[PROVIDED RECORDS — start]
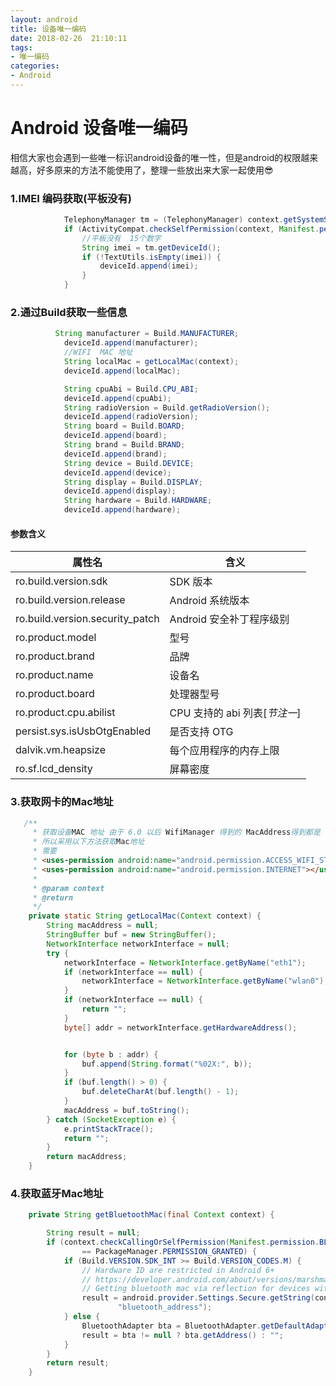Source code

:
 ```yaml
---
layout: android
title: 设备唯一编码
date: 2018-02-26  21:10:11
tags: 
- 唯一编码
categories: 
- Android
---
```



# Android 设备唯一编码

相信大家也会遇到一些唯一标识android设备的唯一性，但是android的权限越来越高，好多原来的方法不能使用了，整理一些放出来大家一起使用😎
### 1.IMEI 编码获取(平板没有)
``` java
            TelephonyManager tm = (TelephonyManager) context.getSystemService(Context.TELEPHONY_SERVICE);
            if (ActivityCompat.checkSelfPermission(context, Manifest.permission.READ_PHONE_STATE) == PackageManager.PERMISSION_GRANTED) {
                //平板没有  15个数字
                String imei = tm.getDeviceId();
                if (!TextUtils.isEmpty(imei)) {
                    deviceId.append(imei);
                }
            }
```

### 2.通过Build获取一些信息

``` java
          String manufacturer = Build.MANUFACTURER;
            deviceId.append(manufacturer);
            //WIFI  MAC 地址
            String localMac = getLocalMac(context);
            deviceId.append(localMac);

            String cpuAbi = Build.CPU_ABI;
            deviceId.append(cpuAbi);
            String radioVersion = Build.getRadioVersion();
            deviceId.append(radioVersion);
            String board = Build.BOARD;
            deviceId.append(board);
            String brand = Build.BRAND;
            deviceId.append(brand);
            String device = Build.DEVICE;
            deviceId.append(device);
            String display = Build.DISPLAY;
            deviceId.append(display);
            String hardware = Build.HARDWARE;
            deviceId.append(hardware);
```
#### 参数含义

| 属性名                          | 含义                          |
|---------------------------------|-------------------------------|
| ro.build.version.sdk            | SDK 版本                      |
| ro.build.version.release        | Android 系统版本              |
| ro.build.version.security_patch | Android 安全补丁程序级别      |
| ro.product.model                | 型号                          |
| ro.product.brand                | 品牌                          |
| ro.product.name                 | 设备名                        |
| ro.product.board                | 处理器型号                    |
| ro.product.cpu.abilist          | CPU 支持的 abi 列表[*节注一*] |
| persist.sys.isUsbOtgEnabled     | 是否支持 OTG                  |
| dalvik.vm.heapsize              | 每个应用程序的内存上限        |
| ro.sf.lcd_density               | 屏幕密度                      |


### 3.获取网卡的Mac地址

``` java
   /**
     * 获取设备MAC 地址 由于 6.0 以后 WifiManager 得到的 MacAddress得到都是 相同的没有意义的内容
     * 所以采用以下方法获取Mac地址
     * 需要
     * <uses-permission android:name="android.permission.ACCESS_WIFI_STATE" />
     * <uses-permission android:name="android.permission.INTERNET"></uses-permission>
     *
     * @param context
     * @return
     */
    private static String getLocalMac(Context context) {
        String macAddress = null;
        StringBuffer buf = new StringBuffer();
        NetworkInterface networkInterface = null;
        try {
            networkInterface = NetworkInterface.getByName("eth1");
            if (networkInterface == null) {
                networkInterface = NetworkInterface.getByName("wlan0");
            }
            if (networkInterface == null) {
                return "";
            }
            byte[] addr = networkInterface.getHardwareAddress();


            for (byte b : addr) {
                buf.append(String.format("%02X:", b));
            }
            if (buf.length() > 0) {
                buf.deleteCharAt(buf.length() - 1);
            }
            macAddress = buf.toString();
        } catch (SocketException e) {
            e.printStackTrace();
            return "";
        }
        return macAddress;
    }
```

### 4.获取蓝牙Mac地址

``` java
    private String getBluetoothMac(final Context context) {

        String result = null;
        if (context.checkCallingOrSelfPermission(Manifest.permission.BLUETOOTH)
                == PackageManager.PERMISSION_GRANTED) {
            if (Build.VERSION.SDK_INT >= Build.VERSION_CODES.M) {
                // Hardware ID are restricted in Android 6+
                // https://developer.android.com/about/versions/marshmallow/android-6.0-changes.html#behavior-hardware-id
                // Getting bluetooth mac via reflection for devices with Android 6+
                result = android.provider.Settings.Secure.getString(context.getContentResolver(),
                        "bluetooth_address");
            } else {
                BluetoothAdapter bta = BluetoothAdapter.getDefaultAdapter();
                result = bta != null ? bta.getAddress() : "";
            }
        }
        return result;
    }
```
[PROVIDED RECORDS — finish]
WHAT YOU ARE ASKED TO DO - Your answer should be a single number: how many lines of the listing hold the string "uses".

RESPONSE BOX - 2